You only need to look at firms like Renaissance, TwoSigma and Citadel to find evidence of advanced data science driven strategies. They have invested millions of dollars into curating their own datasets and building teams to find value in their data. Anyone new to the game, however, has to start from scratch.
This is why getting access to transformed, structured, labelled/tagged and machine readable data is so valuable.
Initial success
In late 2020, we were developing a new machine learning model for an asset management client who was looking to identify the strategic direction of a company based on earnings call transcripts and annual reports. We started with the S&P 500 and very quickly were able to get machine readable transcripts from Capital IQ along with companies’ annual reports from the SEC Edgar database. The data was well formatted, tagged, easy to download and there was a lot of history – a data scientist’s dream! We used a combination of NLP to analyse what was being said in the text, and predictive machine learning algorithms to analyse the company financials. This approach resulted in an ecstatic client and an expanded mandate.
The challenge
Filled with confidence (perhaps even a hint of arrogance) following our recent success, we set out to repeat the exercise on European companies. The earnings call transcripts were again, readily available and these were ingested and processed quickly. Next, we set out to add the European annual reports and filings, expecting to find the same clean dataset, beautifully structured as was held in the Edgar database. Instead, we found ourselves in a data-science nightmare.
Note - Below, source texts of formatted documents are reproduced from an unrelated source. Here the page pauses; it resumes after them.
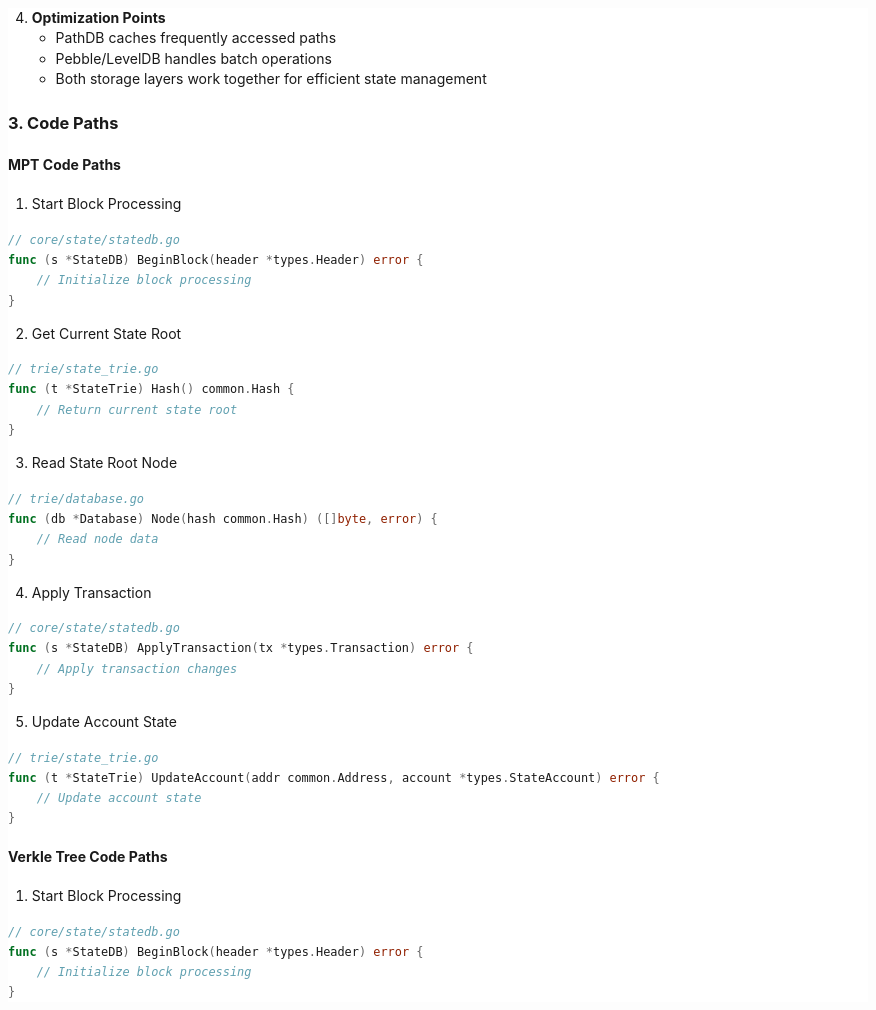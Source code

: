 4. **Optimization Points**
   - PathDB caches frequently accessed paths
   - Pebble/LevelDB handles batch operations
   - Both storage layers work together for efficient state management

### 3. Code Paths

#### MPT Code Paths

1. Start Block Processing
```go
// core/state/statedb.go
func (s *StateDB) BeginBlock(header *types.Header) error {
    // Initialize block processing
}
```

2. Get Current State Root
```go
// trie/state_trie.go
func (t *StateTrie) Hash() common.Hash {
    // Return current state root
}
```

3. Read State Root Node
```go
// trie/database.go
func (db *Database) Node(hash common.Hash) ([]byte, error) {
    // Read node data
}
```

4. Apply Transaction
```go
// core/state/statedb.go
func (s *StateDB) ApplyTransaction(tx *types.Transaction) error {
    // Apply transaction changes
}
```

5. Update Account State
```go
// trie/state_trie.go
func (t *StateTrie) UpdateAccount(addr common.Address, account *types.StateAccount) error {
    // Update account state
}
```

#### Verkle Tree Code Paths

1. Start Block Processing
```go
// core/state/statedb.go
func (s *StateDB) BeginBlock(header *types.Header) error {
    // Initialize block processing
}
```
European companies do not have to report in a uniform, consumable standard, nor is there a central database to access files. They are free to do whatever they want and can publish the content anywhere, whether this be the investor page on their website, to LinkedIn.
Put simply, there is no consistency of format, or filing. Given we had promised our client a quick turnaround (based on our first experience), we had a problem.
The solution
In a scramble to find a reliable source of data that would help us avoid having to find and download thousands of PDF documents that we would have to manually clean and tag, we stumbled across an article by a small company called FDB Filings. They had apparently come across the same problem and built a business around it!
- Comprehensive coverage of European annual, interim & press release reports
- PDF documents converted into a machine readable JSON format
- Link back to every original source document
- Point-in-time entity mapping
- Clear and well-defined tags on revenue guidance, executive speaker, business risks & more
- 10 years of filing history
- Data accessible via an AWS S3 bucket
We set up a trial to test the data, and to our collective delight, the quality of their technology, data structuring and team was outstanding! We were able to ingest and score 10+ years of annual reports for 1,000 European companies, almost immediately and deliver back the results our client was expecting. The team at FDB had set out to solve a very hard data structuring problem and succeeded so much so that In November 2021 Insig AI acquired FDB.
What we learned
Starting from scratch doesn’t necessarily require billions. This process demonstrates that a combination of thoughtful data structuring, good timing, and robust infrastructure, is fertile ground to create an AI-powered analytical platform, that delivers unbiased, uniform, value-add insights to an entire sector, across different markets, in an accessible, and easily digestible format. Financial Institutions are entering an entirely new paradigm, one where stakeholders and shareholders alike are squarely focused on sustainability and accountability. This is bringing a significant layer of complexity and cost to a financial institution. Technology and data companies are emerging with cost effective and transparent data scientific propositions that enhance the due diligence and risk management capabilities of an institution, while informing and improving investment decisions. For the heads of risk and sustainability at financial institutions, the choice of data provider is yours, but the time for acting, is now!